### [Source records]
• • • • •
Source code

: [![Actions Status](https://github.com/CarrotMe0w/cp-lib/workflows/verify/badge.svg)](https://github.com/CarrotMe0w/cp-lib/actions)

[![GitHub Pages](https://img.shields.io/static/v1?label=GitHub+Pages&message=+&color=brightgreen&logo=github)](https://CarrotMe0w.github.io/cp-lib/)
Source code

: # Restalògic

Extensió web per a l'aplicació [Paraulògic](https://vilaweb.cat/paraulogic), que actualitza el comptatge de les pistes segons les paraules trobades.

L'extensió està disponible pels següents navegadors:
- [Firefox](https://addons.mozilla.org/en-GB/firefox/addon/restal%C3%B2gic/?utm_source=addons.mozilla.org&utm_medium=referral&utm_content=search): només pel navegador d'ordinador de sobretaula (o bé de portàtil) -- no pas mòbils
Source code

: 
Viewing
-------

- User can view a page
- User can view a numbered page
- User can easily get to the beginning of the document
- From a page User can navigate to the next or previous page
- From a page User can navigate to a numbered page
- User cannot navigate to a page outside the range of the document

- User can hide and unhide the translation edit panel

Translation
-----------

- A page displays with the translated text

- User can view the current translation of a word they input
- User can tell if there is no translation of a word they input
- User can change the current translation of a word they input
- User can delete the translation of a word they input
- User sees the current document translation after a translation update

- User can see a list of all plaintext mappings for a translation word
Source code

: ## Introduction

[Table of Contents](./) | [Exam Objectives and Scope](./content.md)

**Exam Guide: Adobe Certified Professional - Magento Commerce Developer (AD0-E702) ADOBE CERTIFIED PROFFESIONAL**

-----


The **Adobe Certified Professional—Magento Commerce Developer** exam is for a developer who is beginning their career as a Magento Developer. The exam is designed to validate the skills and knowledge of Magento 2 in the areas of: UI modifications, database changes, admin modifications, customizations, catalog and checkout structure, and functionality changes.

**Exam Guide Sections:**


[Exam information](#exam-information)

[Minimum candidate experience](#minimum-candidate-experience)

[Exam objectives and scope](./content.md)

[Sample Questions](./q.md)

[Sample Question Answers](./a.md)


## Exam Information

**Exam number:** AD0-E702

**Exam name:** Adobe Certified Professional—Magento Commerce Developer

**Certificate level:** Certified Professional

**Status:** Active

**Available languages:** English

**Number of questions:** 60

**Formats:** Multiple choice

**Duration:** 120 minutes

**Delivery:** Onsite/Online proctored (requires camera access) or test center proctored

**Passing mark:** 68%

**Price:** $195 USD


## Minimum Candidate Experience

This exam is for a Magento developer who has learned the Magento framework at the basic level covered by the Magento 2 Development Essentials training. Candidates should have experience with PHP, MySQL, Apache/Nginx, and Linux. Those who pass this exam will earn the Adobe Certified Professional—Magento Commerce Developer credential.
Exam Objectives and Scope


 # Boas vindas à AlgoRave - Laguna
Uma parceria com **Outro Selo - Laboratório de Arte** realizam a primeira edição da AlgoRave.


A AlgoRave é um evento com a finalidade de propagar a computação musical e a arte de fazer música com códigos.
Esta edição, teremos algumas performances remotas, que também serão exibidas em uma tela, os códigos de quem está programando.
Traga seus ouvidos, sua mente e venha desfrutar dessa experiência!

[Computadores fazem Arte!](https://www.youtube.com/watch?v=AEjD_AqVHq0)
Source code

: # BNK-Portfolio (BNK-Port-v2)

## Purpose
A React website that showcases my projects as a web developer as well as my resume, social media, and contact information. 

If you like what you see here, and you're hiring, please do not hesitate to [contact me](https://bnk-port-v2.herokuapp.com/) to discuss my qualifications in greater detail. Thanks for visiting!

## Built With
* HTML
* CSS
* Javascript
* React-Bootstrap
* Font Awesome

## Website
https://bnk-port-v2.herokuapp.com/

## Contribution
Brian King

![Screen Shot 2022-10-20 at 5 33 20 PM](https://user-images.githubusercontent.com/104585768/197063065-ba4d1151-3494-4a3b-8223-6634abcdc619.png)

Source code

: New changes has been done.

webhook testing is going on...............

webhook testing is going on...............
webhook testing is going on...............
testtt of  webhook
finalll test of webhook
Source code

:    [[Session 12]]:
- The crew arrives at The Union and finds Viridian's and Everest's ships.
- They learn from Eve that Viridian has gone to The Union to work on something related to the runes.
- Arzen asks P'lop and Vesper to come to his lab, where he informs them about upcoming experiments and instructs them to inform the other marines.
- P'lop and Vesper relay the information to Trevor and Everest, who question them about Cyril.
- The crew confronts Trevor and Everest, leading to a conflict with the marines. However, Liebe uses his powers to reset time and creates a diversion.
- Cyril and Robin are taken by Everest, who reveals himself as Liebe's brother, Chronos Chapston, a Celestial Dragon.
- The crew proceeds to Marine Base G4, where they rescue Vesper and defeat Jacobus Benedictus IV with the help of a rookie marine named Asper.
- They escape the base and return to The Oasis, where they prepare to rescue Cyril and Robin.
• • • • •
### [Task instructions]
The lines above that include "Guide" should each be listed.

### [Expected output]
**Exam Guide: Adobe Certified Professional - Magento Commerce Developer (AD0-E702) ADOBE CERTIFIED PROFFESIONAL**
**Exam Guide Sections:**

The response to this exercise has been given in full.